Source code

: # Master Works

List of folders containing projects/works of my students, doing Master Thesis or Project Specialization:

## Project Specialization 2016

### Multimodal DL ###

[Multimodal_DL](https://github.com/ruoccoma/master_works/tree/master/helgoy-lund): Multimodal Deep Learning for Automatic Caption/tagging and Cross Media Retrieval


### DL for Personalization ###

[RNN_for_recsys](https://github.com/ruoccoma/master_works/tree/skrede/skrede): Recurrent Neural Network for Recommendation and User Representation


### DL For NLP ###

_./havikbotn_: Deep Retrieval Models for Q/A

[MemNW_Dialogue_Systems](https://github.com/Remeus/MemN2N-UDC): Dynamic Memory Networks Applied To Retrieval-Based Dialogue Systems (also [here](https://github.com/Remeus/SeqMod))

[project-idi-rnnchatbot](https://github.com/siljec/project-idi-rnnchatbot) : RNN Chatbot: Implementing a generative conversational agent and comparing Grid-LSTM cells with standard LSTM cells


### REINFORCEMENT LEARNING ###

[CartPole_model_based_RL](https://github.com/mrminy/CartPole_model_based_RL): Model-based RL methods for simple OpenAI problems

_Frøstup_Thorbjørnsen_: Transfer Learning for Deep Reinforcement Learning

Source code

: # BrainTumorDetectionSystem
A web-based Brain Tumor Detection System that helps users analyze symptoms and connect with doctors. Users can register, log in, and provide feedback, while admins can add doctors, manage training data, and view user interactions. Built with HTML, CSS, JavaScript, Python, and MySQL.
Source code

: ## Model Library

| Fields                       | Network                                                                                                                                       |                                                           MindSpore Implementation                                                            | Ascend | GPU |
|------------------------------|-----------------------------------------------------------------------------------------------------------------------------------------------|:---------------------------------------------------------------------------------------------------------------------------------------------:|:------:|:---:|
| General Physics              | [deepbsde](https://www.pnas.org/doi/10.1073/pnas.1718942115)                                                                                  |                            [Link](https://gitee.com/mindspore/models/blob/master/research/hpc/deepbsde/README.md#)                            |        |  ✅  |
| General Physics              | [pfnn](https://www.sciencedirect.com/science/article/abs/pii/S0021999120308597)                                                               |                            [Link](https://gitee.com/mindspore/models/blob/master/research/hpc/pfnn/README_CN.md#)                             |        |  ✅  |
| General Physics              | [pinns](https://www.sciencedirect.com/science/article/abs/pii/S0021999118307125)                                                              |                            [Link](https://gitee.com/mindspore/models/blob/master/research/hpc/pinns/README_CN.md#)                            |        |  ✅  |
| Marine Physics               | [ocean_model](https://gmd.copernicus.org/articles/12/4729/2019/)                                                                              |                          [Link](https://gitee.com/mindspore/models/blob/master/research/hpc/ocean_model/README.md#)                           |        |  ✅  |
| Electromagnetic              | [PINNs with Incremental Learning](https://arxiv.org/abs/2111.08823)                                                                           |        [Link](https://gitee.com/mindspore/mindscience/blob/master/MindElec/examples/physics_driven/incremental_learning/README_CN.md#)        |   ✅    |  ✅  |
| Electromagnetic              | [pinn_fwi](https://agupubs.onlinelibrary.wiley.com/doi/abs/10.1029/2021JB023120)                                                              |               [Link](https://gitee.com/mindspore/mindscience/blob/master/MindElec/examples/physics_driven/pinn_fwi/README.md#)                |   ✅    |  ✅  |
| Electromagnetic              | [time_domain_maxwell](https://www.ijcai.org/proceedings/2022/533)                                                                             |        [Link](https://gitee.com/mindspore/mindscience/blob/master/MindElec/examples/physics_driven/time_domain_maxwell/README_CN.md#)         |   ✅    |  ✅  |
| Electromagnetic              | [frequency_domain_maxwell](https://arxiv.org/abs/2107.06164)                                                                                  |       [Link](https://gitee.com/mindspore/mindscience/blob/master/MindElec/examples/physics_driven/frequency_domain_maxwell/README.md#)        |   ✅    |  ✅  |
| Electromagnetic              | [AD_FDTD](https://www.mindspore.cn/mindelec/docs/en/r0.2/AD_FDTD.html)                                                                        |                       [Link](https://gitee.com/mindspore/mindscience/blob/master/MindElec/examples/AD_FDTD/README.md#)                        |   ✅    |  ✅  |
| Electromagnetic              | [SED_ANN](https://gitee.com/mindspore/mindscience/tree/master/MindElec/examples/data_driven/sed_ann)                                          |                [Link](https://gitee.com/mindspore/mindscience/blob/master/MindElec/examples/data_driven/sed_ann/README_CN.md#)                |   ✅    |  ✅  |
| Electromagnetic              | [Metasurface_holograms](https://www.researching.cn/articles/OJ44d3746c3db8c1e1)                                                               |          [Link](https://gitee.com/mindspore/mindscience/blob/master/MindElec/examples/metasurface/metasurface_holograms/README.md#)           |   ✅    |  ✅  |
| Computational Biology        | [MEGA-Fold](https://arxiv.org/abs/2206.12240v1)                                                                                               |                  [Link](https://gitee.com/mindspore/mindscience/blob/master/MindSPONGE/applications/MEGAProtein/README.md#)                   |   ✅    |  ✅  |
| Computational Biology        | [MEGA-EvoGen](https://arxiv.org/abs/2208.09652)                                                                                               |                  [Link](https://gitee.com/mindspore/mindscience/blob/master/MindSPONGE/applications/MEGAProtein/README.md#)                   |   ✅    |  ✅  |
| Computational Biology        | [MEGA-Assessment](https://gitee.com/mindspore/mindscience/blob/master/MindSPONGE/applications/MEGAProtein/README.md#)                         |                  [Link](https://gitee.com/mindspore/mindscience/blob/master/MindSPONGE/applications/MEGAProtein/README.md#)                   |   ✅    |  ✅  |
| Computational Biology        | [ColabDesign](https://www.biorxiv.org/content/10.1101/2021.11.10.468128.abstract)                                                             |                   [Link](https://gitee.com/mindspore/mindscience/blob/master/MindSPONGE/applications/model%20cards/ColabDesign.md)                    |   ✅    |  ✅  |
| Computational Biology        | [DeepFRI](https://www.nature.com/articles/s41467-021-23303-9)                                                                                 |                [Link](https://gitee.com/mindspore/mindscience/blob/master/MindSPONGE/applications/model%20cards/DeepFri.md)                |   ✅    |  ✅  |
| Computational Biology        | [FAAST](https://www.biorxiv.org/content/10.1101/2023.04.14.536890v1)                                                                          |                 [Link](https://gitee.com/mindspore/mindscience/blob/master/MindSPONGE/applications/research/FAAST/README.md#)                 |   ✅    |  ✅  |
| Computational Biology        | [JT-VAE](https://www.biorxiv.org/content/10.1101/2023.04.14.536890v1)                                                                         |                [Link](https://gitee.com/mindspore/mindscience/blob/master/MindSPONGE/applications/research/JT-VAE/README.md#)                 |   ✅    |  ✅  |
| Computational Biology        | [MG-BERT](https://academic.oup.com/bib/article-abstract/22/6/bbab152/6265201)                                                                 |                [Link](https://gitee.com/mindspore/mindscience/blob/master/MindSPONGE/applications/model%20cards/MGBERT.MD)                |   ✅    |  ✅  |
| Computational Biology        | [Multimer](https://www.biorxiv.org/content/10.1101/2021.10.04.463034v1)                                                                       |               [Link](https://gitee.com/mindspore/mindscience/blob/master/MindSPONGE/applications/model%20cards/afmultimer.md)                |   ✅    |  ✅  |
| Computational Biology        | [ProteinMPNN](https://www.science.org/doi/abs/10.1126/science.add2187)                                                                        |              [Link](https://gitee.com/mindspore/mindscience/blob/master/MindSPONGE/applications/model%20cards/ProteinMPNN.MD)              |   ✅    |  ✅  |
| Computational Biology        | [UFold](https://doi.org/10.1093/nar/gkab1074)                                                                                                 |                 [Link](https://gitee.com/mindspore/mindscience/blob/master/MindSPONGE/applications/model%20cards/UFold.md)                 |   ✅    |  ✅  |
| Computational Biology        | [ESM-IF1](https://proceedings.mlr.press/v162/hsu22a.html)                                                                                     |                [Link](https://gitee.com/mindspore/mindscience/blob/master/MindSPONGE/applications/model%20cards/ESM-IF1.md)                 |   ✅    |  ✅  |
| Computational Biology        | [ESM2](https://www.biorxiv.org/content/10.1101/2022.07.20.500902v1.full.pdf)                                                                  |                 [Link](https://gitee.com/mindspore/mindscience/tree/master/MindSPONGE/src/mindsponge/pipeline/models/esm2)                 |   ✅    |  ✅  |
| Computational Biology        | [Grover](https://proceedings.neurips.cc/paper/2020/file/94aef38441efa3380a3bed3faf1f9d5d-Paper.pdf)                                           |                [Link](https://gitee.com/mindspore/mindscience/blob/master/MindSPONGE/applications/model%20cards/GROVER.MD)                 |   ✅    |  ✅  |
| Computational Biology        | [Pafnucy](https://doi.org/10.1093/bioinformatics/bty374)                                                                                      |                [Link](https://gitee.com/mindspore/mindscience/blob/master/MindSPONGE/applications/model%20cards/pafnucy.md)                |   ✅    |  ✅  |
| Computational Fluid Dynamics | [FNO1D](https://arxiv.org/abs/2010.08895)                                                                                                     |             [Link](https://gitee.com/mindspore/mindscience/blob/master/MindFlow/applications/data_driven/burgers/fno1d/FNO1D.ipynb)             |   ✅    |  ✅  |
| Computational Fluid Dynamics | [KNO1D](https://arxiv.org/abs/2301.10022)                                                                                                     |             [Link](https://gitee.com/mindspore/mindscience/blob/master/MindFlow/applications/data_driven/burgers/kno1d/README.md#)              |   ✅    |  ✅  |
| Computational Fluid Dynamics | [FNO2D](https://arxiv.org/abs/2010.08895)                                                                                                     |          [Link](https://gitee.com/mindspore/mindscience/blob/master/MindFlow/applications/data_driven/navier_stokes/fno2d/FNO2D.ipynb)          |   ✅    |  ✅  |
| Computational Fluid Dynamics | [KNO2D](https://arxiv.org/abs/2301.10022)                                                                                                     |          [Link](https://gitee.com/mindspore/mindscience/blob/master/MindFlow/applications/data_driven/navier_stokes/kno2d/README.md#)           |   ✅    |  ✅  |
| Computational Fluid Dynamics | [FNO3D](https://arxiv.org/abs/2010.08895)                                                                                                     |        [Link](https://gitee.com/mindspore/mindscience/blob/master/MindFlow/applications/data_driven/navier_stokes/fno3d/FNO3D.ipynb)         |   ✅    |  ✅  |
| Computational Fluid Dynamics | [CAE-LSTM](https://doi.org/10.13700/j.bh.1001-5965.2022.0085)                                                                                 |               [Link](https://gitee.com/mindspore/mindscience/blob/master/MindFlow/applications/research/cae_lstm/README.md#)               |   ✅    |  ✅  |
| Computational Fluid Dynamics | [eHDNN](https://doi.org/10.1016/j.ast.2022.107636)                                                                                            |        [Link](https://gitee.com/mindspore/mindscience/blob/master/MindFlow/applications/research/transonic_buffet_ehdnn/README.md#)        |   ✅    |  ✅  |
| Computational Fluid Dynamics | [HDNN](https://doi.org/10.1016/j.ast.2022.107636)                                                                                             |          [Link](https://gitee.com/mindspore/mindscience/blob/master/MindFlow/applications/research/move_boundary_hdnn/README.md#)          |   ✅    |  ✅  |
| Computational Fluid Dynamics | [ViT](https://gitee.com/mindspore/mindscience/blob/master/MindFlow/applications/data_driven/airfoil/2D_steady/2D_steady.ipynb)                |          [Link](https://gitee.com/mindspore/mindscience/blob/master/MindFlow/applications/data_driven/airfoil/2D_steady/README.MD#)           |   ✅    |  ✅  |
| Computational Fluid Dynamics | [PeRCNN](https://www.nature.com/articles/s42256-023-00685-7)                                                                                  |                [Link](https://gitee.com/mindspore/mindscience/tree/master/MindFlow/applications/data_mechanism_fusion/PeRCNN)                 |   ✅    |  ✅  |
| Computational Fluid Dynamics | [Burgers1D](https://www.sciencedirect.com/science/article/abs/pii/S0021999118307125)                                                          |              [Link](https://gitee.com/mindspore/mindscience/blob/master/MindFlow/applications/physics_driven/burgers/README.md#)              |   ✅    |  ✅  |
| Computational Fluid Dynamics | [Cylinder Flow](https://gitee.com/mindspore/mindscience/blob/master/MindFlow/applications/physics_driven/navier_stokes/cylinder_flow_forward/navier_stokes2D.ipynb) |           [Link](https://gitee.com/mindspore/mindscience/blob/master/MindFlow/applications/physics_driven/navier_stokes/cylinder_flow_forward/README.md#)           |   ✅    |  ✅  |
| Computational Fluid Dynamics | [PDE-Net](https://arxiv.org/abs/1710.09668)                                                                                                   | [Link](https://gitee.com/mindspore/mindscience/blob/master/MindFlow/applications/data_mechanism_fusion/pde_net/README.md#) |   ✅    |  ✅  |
▬▬▬▬▬▬▬▬▬▬
### YOUR ASSIGNMENT
When a line in the data holds the word "ruoccoma", show that line.

### THE ANSWER
[Multimodal_DL](https://github.com/ruoccoma/master_works/tree/master/helgoy-lund): Multimodal Deep Learning for Automatic Caption/tagging and Cross Media Retrieval
[RNN_for_recsys](https://github.com/ruoccoma/master_works/tree/skrede/skrede): Recurrent Neural Network for Recommendation and User Representation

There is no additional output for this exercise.